Akhtar looked panicked. ‘It’s nothing,’ Saunders said.

‘Nothing?’ the cop said doubtfully. ‘Your friend was cradling it like it was the baby Jesus. You want me to believe it’s nothing?’

‘It’s nothing that concerns you,’ Saunders said.

‘If it has anything to do with my brother’s murder, then it has everything to do with me.’ The cop moved toward the desk, his hand outstretched toward the box that held the
Cloak. Saunders realized too late that Akhtar was moving to stop him. The young man crossed the short distance between him and the cop in an instant, grabbing the cop’s heavy arm before it
touched the box. ‘No!’ he screamed, yanking the arm back as he tried to tackle the huge man. ‘You mustn’t!’

It was pointless, Saunders knew. The man, though fat, was enormous, and powerfully built. With the first swing of his arm, Akhtar flopped off him onto the floor. With the second swing, the gun
cracked across Akhtar’s face and sent him sprawling into the corner of the room. The cop swung and pointed his gun at Saunders to make sure he wasn’t joining the fray. Saunders raised
his hands to show that he wasn’t moving. Lying against the wall, Akhtar raised a hand to his stunned head.

‘Either one of you moves again, and I swear to Christ, I’ll kill you both!’ the cop yelled at them. ‘You understand?’

Saunders nodded.

The cop turned his attention back to the box. ‘What’s in it?’ he asked.

‘It’s nothing, I told you. It’s a piece of old cloth.’

The cop shook his head doubtfully. He reached out and unlatched the lid of the box.

‘No!’ Akhtar yelled from the floor. ‘Don’t touch it!’ he demanded, though he didn’t move.

The cop opened the box and leaned over it to peer in. He looked at Saunders in confusion. ‘I don’t get it,’ he said.

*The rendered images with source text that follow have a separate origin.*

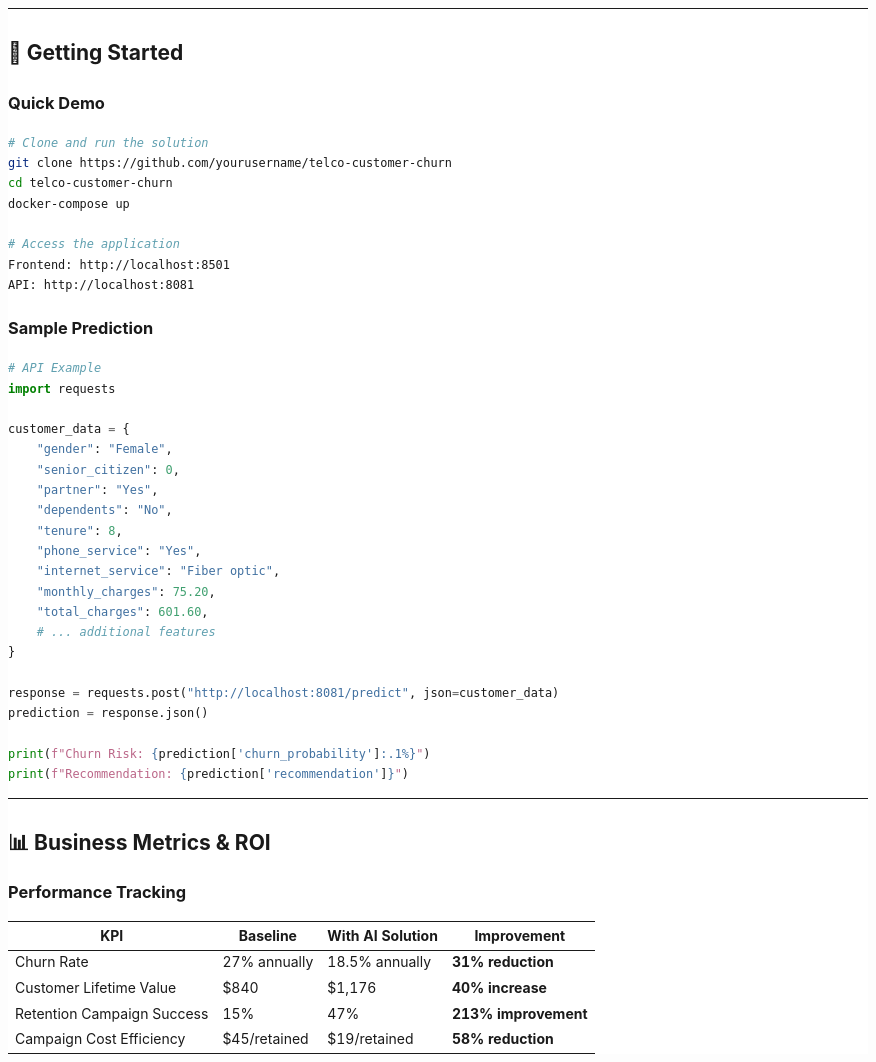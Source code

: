 
---

## 🚀 **Getting Started**

### **Quick Demo**

```bash
# Clone and run the solution
git clone https://github.com/yourusername/telco-customer-churn
cd telco-customer-churn
docker-compose up

# Access the application
Frontend: http://localhost:8501
API: http://localhost:8081
```

### **Sample Prediction**

```python
# API Example
import requests

customer_data = {
    "gender": "Female",
    "senior_citizen": 0,
    "partner": "Yes",
    "dependents": "No",
    "tenure": 8,
    "phone_service": "Yes",
    "internet_service": "Fiber optic",
    "monthly_charges": 75.20,
    "total_charges": 601.60,
    # ... additional features
}

response = requests.post("http://localhost:8081/predict", json=customer_data)
prediction = response.json()

print(f"Churn Risk: {prediction['churn_probability']:.1%}")
print(f"Recommendation: {prediction['recommendation']}")
```

---

## 📊 **Business Metrics & ROI**

### **Performance Tracking**

| KPI | Baseline | With AI Solution | Improvement |
|-----|----------|------------------|-------------|
| Churn Rate | 27% annually | 18.5% annually | **31% reduction** |
| Customer Lifetime Value | $840 | $1,176 | **40% increase** |
| Retention Campaign Success | 15% | 47% | **213% improvement** |
| Campaign Cost Efficiency | $45/retained | $19/retained | **58% reduction** |
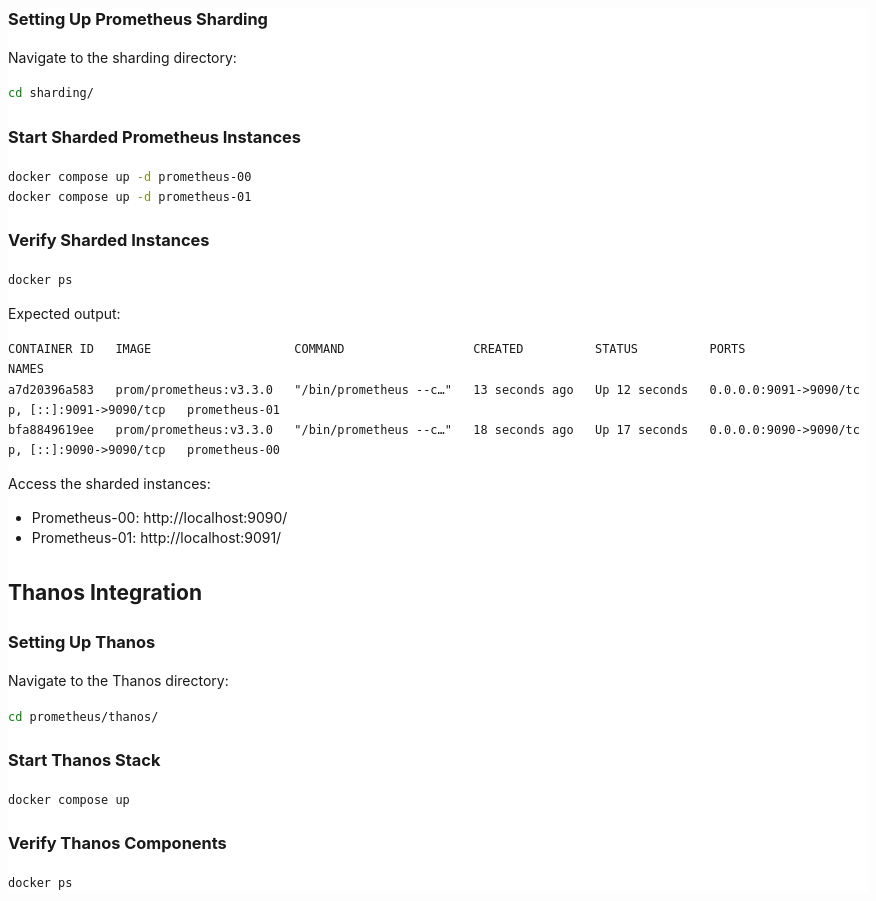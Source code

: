 ### Setting Up Prometheus Sharding

Navigate to the sharding directory:

```bash
cd sharding/
```

### Start Sharded Prometheus Instances

```bash
docker compose up -d prometheus-00
docker compose up -d prometheus-01
```

### Verify Sharded Instances

```bash
docker ps
```

Expected output:
```
CONTAINER ID   IMAGE                    COMMAND                  CREATED          STATUS          PORTS                                         NAMES
a7d20396a583   prom/prometheus:v3.3.0   "/bin/prometheus --c…"   13 seconds ago   Up 12 seconds   0.0.0.0:9091->9090/tcp, [::]:9091->9090/tcp   prometheus-01
bfa8849619ee   prom/prometheus:v3.3.0   "/bin/prometheus --c…"   18 seconds ago   Up 17 seconds   0.0.0.0:9090->9090/tcp, [::]:9090->9090/tcp   prometheus-00
```

Access the sharded instances:
- Prometheus-00: http://localhost:9090/
- Prometheus-01: http://localhost:9091/

## Thanos Integration

### Setting Up Thanos

Navigate to the Thanos directory:

```bash
cd prometheus/thanos/
```

### Start Thanos Stack

```bash
docker compose up
```

### Verify Thanos Components

```bash
docker ps
```
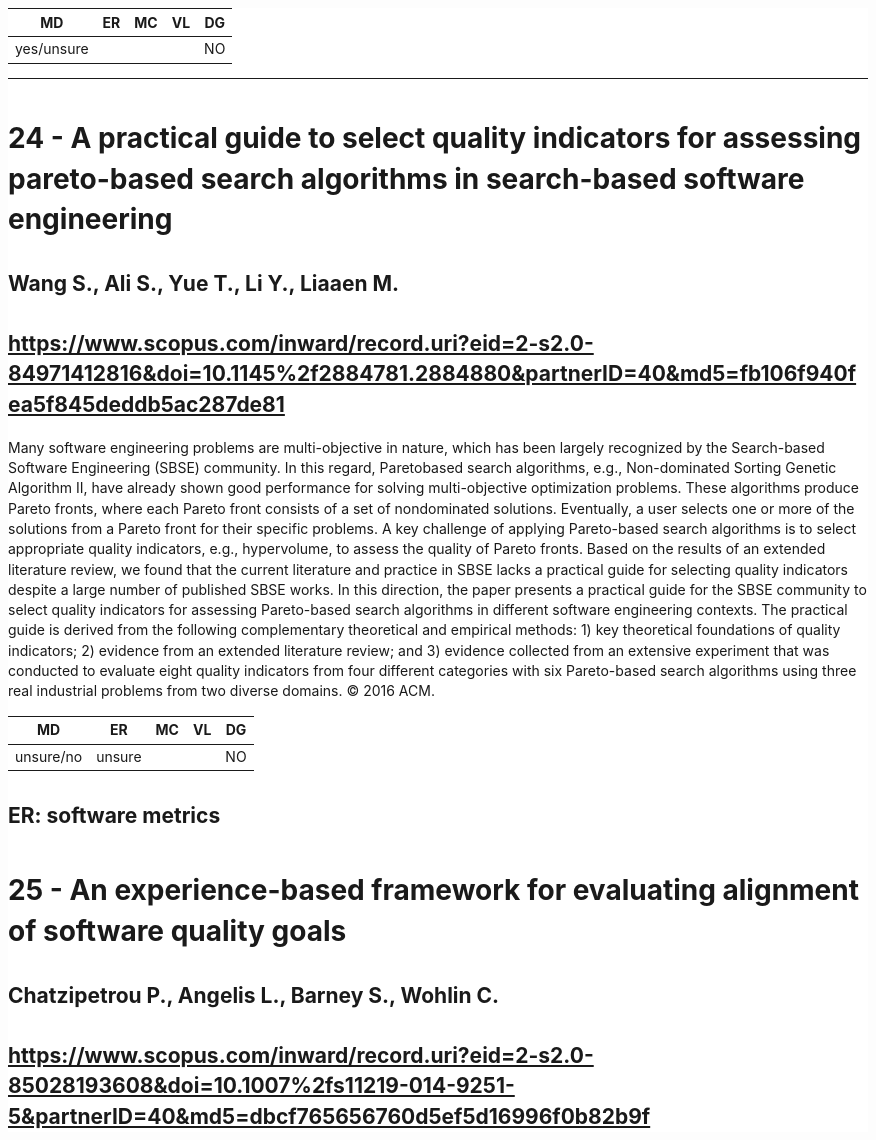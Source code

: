 | MD  | ER  | MC  | VL  | DG  |
| --- | --- | --- | --- | --- |
| yes/unsure |  |  |  | NO |
---

# 24 - A practical guide to select quality indicators for assessing pareto-based search algorithms in search-based software engineering

## Wang S., Ali S., Yue T., Li Y., Liaaen M.

## https://www.scopus.com/inward/record.uri?eid=2-s2.0-84971412816&doi=10.1145%2f2884781.2884880&partnerID=40&md5=fb106f940fea5f845deddb5ac287de81

Many software engineering problems are multi-objective in nature, which has been largely recognized by the Search-based Software Engineering (SBSE) community. In this regard, Paretobased search algorithms, e.g., Non-dominated Sorting Genetic Algorithm II, have already shown good performance for solving multi-objective optimization problems. These algorithms produce Pareto fronts, where each Pareto front consists of a set of nondominated solutions. Eventually, a user selects one or more of the solutions from a Pareto front for their specific problems. A key challenge of applying Pareto-based search algorithms is to select appropriate quality indicators, e.g., hypervolume, to assess the quality of Pareto fronts. Based on the results of an extended literature review, we found that the current literature and practice in SBSE lacks a practical guide for selecting quality indicators despite a large number of published SBSE works. In this direction, the paper presents a practical guide for the SBSE community to select quality indicators for assessing Pareto-based search algorithms in different software engineering contexts. The practical guide is derived from the following complementary theoretical and empirical methods: 1) key theoretical foundations of quality indicators; 2) evidence from an extended literature review; and 3) evidence collected from an extensive experiment that was conducted to evaluate eight quality indicators from four different categories with six Pareto-based search algorithms using three real industrial problems from two diverse domains. © 2016 ACM.

| MD  | ER  | MC  | VL  | DG  |
| --- | --- | --- | --- | --- |
| unsure/no | unsure |  |  | NO |

**ER**: software metrics
---

# 25 - An experience-based framework for evaluating alignment of software quality goals

## Chatzipetrou P., Angelis L., Barney S., Wohlin C.

## https://www.scopus.com/inward/record.uri?eid=2-s2.0-85028193608&doi=10.1007%2fs11219-014-9251-5&partnerID=40&md5=dbcf765656760d5ef5d16996f0b82b9f
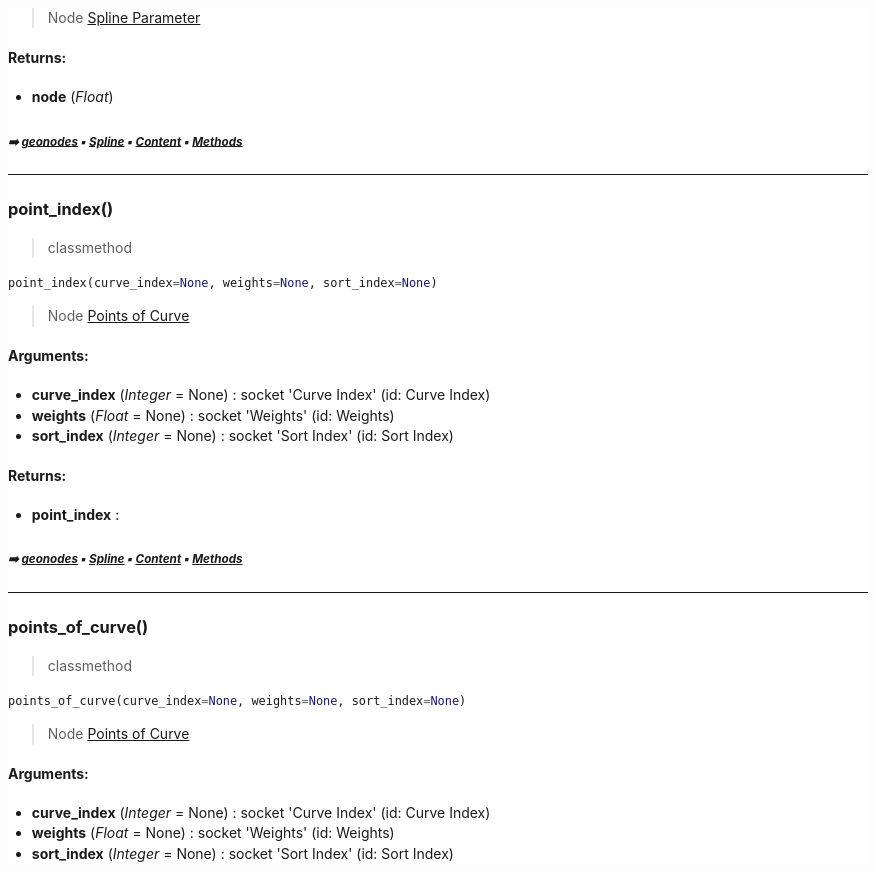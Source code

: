 > Node [Spline Parameter](https://docs.blender.org/manual/en/latest/modeling/geometry_nodes/curve/read/spline_parameter.html)

#### Returns:
- **node** (_Float_)

##### <sub>:arrow_right: [geonodes](index.md#geonodes) :black_small_square: [Spline](spline.md#spline) :black_small_square: [Content](spline.md#content) :black_small_square: [Methods](spline.md#methods)</sub>

----------
### point_index()

> classmethod

``` python
point_index(curve_index=None, weights=None, sort_index=None)
```

> Node [Points of Curve](https://docs.blender.org/manual/en/latest/modeling/geometry_nodes/curve/topology/points_of_curve.html)

#### Arguments:
- **curve_index** (_Integer_ = None) : socket 'Curve Index' (id: Curve Index)
- **weights** (_Float_ = None) : socket 'Weights' (id: Weights)
- **sort_index** (_Integer_ = None) : socket 'Sort Index' (id: Sort Index)



#### Returns:
- **point_index** :

##### <sub>:arrow_right: [geonodes](index.md#geonodes) :black_small_square: [Spline](spline.md#spline) :black_small_square: [Content](spline.md#content) :black_small_square: [Methods](spline.md#methods)</sub>

----------
### points_of_curve()

> classmethod

``` python
points_of_curve(curve_index=None, weights=None, sort_index=None)
```

> Node [Points of Curve](https://docs.blender.org/manual/en/latest/modeling/geometry_nodes/curve/topology/points_of_curve.html)

#### Arguments:
- **curve_index** (_Integer_ = None) : socket 'Curve Index' (id: Curve Index)
- **weights** (_Float_ = None) : socket 'Weights' (id: Weights)
- **sort_index** (_Integer_ = None) : socket 'Sort Index' (id: Sort Index)

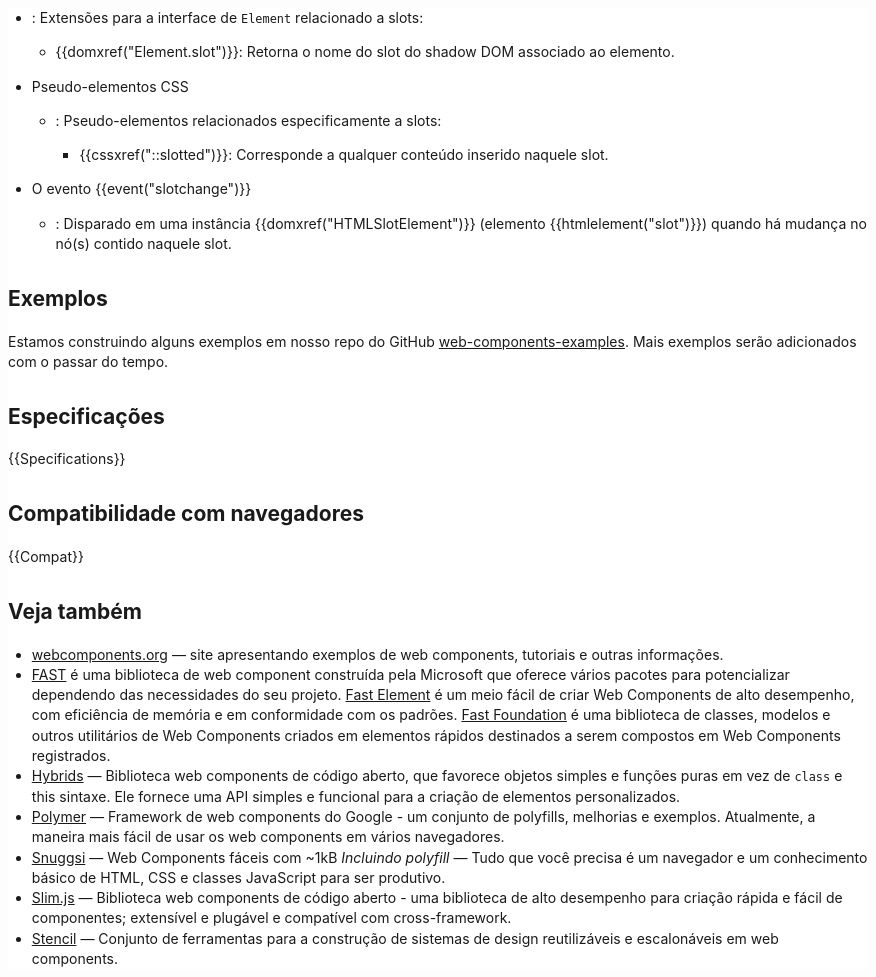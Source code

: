   - : Extensões para a interface de `Element` relacionado a slots:

    - {{domxref("Element.slot")}}: Retorna o nome do slot do shadow DOM associado ao elemento.

- Pseudo-elementos CSS

  - : Pseudo-elementos relacionados especificamente a slots:

    - {{cssxref("::slotted")}}: Corresponde a qualquer conteúdo inserido naquele slot.

- O evento {{event("slotchange")}}
  - : Disparado em uma instância {{domxref("HTMLSlotElement")}} (elemento {{htmlelement("slot")}}) quando há mudança no nó(s) contido naquele slot.

## Exemplos

Estamos construindo alguns exemplos em nosso repo do GitHub [web-components-examples](https://github.com/mdn/web-components-examples).
Mais exemplos serão adicionados com o passar do tempo.

## Especificações

{{Specifications}}

## Compatibilidade com navegadores

{{Compat}}

## Veja também

- [webcomponents.org](https://www.webcomponents.org/) — site apresentando exemplos de web components, tutoriais e outras informações.
- [FAST](https://fast.design/) é uma biblioteca de web component construída pela Microsoft que oferece vários pacotes para potencializar dependendo das necessidades do seu projeto. [Fast Element](https://github.com/microsoft/fast/tree/master/packages/web-components/fast-element) é um meio fácil de criar Web Components de alto desempenho, com eficiência de memória e em conformidade com os padrões. [Fast Foundation](https://github.com/microsoft/fast/tree/master/packages/web-components/fast-foundation) é uma biblioteca de classes, modelos e outros utilitários de Web Components criados em elementos rápidos destinados a serem compostos em Web Components registrados.
- [Hybrids](https://github.com/hybridsjs/hybrids) — Biblioteca web components de código aberto, que favorece objetos simples e funções puras em vez de `class` e this sintaxe. Ele fornece uma API simples e funcional para a criação de elementos personalizados.
- [Polymer](https://www.polymer-project.org/) — Framework de web components do Google - um conjunto de polyfills, melhorias e exemplos. Atualmente, a maneira mais fácil de usar os web components em vários navegadores.
- [Snuggsi](https://github.com/devpunks/snuggsi#readme) — Web Components fáceis com \~1kB _Incluindo polyfill_ — Tudo que você precisa é um navegador e um conhecimento básico de HTML, CSS e classes JavaScript para ser produtivo.
- [Slim.js](https://github.com/slimjs/slim.js) — Biblioteca web components de código aberto - uma biblioteca de alto desempenho para criação rápida e fácil de componentes; extensível e plugável e compatível com cross-framework.
- [Stencil](https://stenciljs.com/) — Conjunto de ferramentas para a construção de sistemas de design reutilizáveis e escalonáveis em web components.
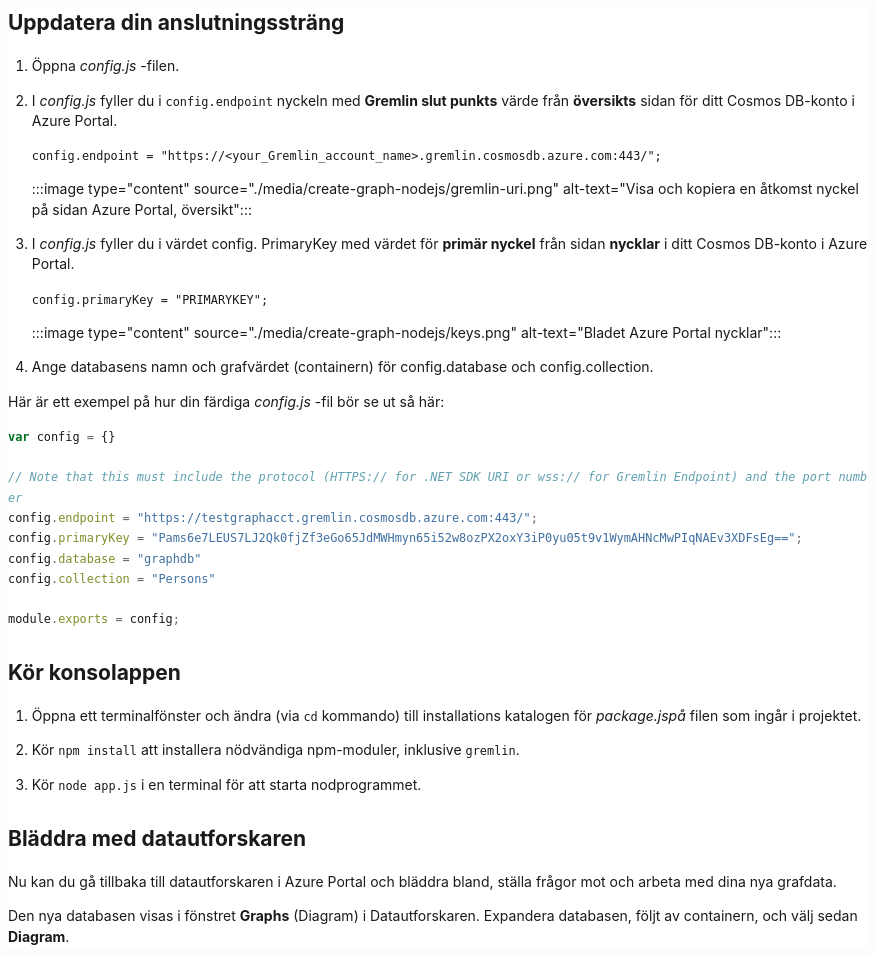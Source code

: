 
## <a name="update-your-connection-string"></a>Uppdatera din anslutningssträng

1. Öppna *config.js* -filen. 

2. I *config.js* fyller du i `config.endpoint` nyckeln med **Gremlin slut punkts** värde från **översikts** sidan för ditt Cosmos DB-konto i Azure Portal. 

    `config.endpoint = "https://<your_Gremlin_account_name>.gremlin.cosmosdb.azure.com:443/";`

    :::image type="content" source="./media/create-graph-nodejs/gremlin-uri.png" alt-text="Visa och kopiera en åtkomst nyckel på sidan Azure Portal, översikt":::

3. I *config.js* fyller du i värdet config. PrimaryKey med värdet för **primär nyckel** från sidan **nycklar** i ditt Cosmos DB-konto i Azure Portal. 

    `config.primaryKey = "PRIMARYKEY";`

   :::image type="content" source="./media/create-graph-nodejs/keys.png" alt-text="Bladet Azure Portal nycklar":::

4. Ange databasens namn och grafvärdet (containern) för config.database och config.collection. 

Här är ett exempel på hur din färdiga *config.js* -fil bör se ut så här:

```javascript
var config = {}

// Note that this must include the protocol (HTTPS:// for .NET SDK URI or wss:// for Gremlin Endpoint) and the port number
config.endpoint = "https://testgraphacct.gremlin.cosmosdb.azure.com:443/"; 
config.primaryKey = "Pams6e7LEUS7LJ2Qk0fjZf3eGo65JdMWHmyn65i52w8ozPX2oxY3iP0yu05t9v1WymAHNcMwPIqNAEv3XDFsEg==";
config.database = "graphdb"
config.collection = "Persons"

module.exports = config;
```

## <a name="run-the-console-app"></a>Kör konsolappen

1. Öppna ett terminalfönster och ändra (via `cd` kommando) till installations katalogen för *package.jspå* filen som ingår i projektet.

2. Kör `npm install` att installera nödvändiga npm-moduler, inklusive `gremlin`.

3. Kör `node app.js` i en terminal för att starta nodprogrammet.

## <a name="browse-with-data-explorer"></a>Bläddra med datautforskaren

Nu kan du gå tillbaka till datautforskaren i Azure Portal och bläddra bland, ställa frågor mot och arbeta med dina nya grafdata.

Den nya databasen visas i fönstret **Graphs** (Diagram) i Datautforskaren. Expandera databasen, följt av containern, och välj sedan **Diagram**.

‘That’s the point,’ Saunders said. The cop looked at him for a moment, the confusion deepening.

‘Please,’ Akhtar said, quietly this time. ‘Don’t touch it.’

The cop looked back and forth between the two men, then shook his head and closed the box, re-latching the top. ‘This whole thing is too fucked up.’

‘It is,’ Saunders agreed. ‘That’s why you have to let us go.’

The cop looked at him and gave a short, bitter laugh. ‘Just like that?’ he asked. ‘My brother’s guts are drilled out, and you want me to just let you go?’

Saunders nodded.

The cop shook his head. ‘Not gonna happen. If you are who you say you are, we’ll get it all straightened out at the station house. If not . . .’ he shrugged, ‘I guess
we’ll get that figured out, too.’

Saunders shook his head. ‘You take us to the station house, and there will be too many problems. None of this can become public.’

‘That’s too bad,’ the cop said. ‘Because that’s what’s going to have to happen here.’ He looked at Akhtar. ‘You can pick up the box,’ he
said.

Akhtar got to his feet and grasped the box in both hands. ‘Are you going to arrest us, officer?’ Akhtar asked. He was still holding the box out in front of him.

The cop shrugged. ‘Maybe not,’ he said. ‘Maybe I got me a Black & Decker downstairs.’